His son, George Wallace, Jr., has said that no book about his father would be complete without mentioning redemption at the end. That may well be true and this works discusses his apologies and efforts at reconciliation. The reader and the public will have to decide about that part of the Wallace story. The writer does a good job of offering it up for review and consideration.
The book starts off slow, but picks up when Wallace is elected governor. Good, and fascinating insight into what seem like never-told-before stories about the "Stand In The Schoolhouse Door" and meeting wth LBJ in the days between Bloody Sunday and the start of the Selma March. Wallace was good, but LBJ was the master. He was one of the few people capable of putting Wallace in his place, and he did just that at their White House meeting. Fascinating, real fascinating, stuff.
But in reading the book, one does wonder about the liberal use of quotation marks. Are these actual quotations or are they words the author put in quotations assuming it, or something like it, was said?
Either way, the book is good, well worth reading. As it effectively states, no losing candidate ever affected the national political scene moreso than George C. Wallace.
For those of us who lived through the Wallace Era in Alabama, this book is like a trip down memory lane, not all of it good. Some of it horrifying bad.
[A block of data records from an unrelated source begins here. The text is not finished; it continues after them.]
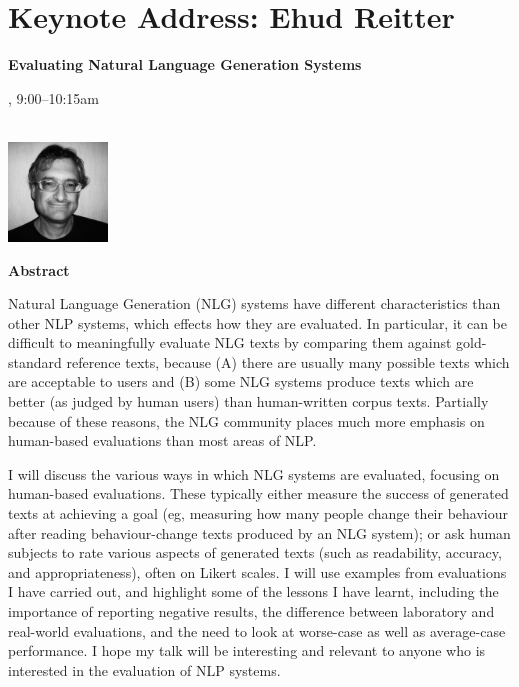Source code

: \section{Keynote Address: Ehud Reitter}

\begin{center}
\begin{Large}
{\bfseries\Large Evaluating Natural Language Generation Systems}
\vspace{1em}\par
\end{Large}

\daydateyear, 9:00--10:15am \vspace{1em}\\
\PlenaryLoc \\
\vspace{1em}\par
\includegraphics[height=100px]{content/day3/ehud-hs-bw.jpg}
\end{center}

\noindent
{\bfseries Abstract} 

Natural Language Generation (NLG) systems have different characteristics than
other NLP systems, which effects how they are evaluated. In particular, it can be 
difficult to meaningfully evaluate NLG texts by comparing them against gold-
standard reference texts, because (A) there are usually many possible texts which 
are acceptable to users and (B) some NLG systems produce texts which are better 
(as judged by human users) than human-written corpus texts. Partially because of 
these reasons, the NLG community places much more emphasis on human-based 
evaluations than most areas of NLP.

I will discuss the various ways in which NLG systems are evaluated, focusing on 
human-based evaluations. These typically either measure the success of generated 
texts at achieving a goal (eg, measuring how many people change their behaviour 
after reading behaviour-change texts produced by an NLG system); or ask human 
subjects to rate various aspects of generated texts (such as readability, accuracy, 
and appropriateness), often on Likert scales. I will use examples from evaluations I 
have carried out, and highlight some of the lessons I have learnt, including the 
importance of reporting negative results, the difference between laboratory and 
real-world evaluations, and the need to look at worse-case as well as average-case 
performance. I hope my talk will be interesting and relevant to anyone who is 
interested in the evaluation of NLP systems.

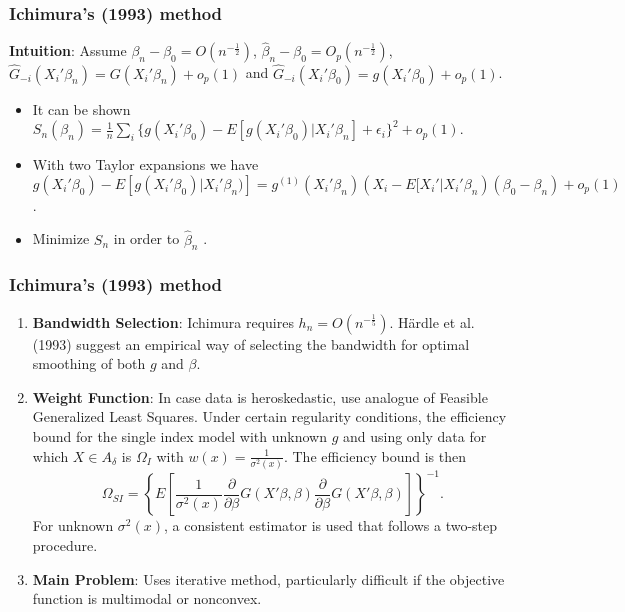 \documentclass[11pt]{beamer}
\begin{document}
\begin{frame}[t]
    \frametitle{Ichimura's (1993) method}

\textbf{Intuition}: Assume $\beta_n - \beta_0 = O(n^{-\frac{1}{2}})$, $\hat{\beta}_n - \beta_0 = O_p(n^{-\frac{1}{2}})$, $ \hat{G}_{-i}(X_i'\beta_n) = G(X_i'\beta_n) + o_p(1)$ and $\hat{G}_{-i}(X_i'\beta_0) = g(X_i'\beta_0) + o_p(1)$. 
\begin{itemize}

	\item It can be shown $ S_{n}(\beta_n) = \frac{1}{n}\sum_i \{ g(X_i'\beta_0) - E[g(X_i'\beta_0)|X_i'\beta_n] +  \epsilon_i\}^2 + o_p(1)$.
	
	\item With two Taylor expansions we have $g(X_i'\beta_0) - E[g(X_i'\beta_0)|X_i'\beta_n)] = g^{(1)}(X_i'\beta_n)( X_i - E[X_i'|X_i'\beta_n)(\beta_0 - \beta_n) + o_p(1)$.
	
	\item Minimize $S_n$ in order to $\hat{\beta}_n$ .

\end{itemize}

\end{frame}

\begin{frame}[t]
    \frametitle{Ichimura's (1993) method}
  
	\begin{enumerate}

		\item \textbf{Bandwidth Selection}:
Ichimura requires $h_n=O(n^{-\frac{1}{5}})$. H{\"a}rdle et al. (1993) suggest an empirical way of selecting the bandwidth for optimal smoothing of both $g$ and $\beta$.
		\item \textbf{Weight Function}:
	In case data is heroskedastic, use analogue of Feasible Generalized Least Squares. Under certain regularity conditions, the efficiency bound for the single index model with unknown $g$ and using only data for which $X \in A_{\delta}$ is $\Omega_I$ with $w(x) = \frac{1}{\sigma^2(x)}$. The efficiency bound is then
		\begin{equation}
\Omega_{SI} = \left\{ E\left[\frac{1}{\sigma^2(x)}\frac{\partial}{\partial \beta}
 G(X'\beta,\beta)\frac{\partial}{\partial \beta} G(X'\beta,\beta) \right] \right\}^{-1}.
		\end{equation}
For unknown $\sigma^2(x)$, a consistent estimator is used that follows a two-step procedure.
		\item \textbf{Main Problem}: Uses iterative method, particularly difficult if the objective function is multimodal or nonconvex.

	\end{enumerate}

\end{frame}
\end{document}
George C. Wallace--the master politican. There may have been none better.
Jeff Smith's "The Fighting Little Judge, The Life and Times of George C. Wallace", walks the reader through an unforgettable time in the deep south. A young George Wallace, demagogue and racist, vaults into Alabama politics and quickly gains national recognition. A defiant Wallace "stands in the schoolhouse door" at the University of Alabama, to block the entrance of its fist two African American students. As attitudes change and Wallace's "Separate but equal" mantra loses traction, we see him become a repentant man and a champion for minorities and poor people. This is a well researched book, full of interesting facts and colorful stories.
Jeff Smith has proven again that the best stories are true. I am eager to read his next book. It is said "history repeats itself" well it bears repeating when done by this thoughtful history detective. A really good read. Wonderful personality observations as well as harsh details of a time not so long ago revealed. thank you for your work a gift of compulation and appreciation of intimate. You breathe life into your characters.
Smith proves again that the best stories are true, and he does a great job of telling them. A really good read. The author always pays a close attention to detail and those of us who remember this time...knows of his accuracy. Once again...another Great Read!
Smith does a great job giving insight into the erratic actions of George Wallace. Wallace's controversial actions may cause some to not want to read about him. I disagree and feel that understanding his reasoning and dramatic change of heart in his later years is beneficial. Once again Smith does not just relay the facts, but breathe life into this fascinating man's history.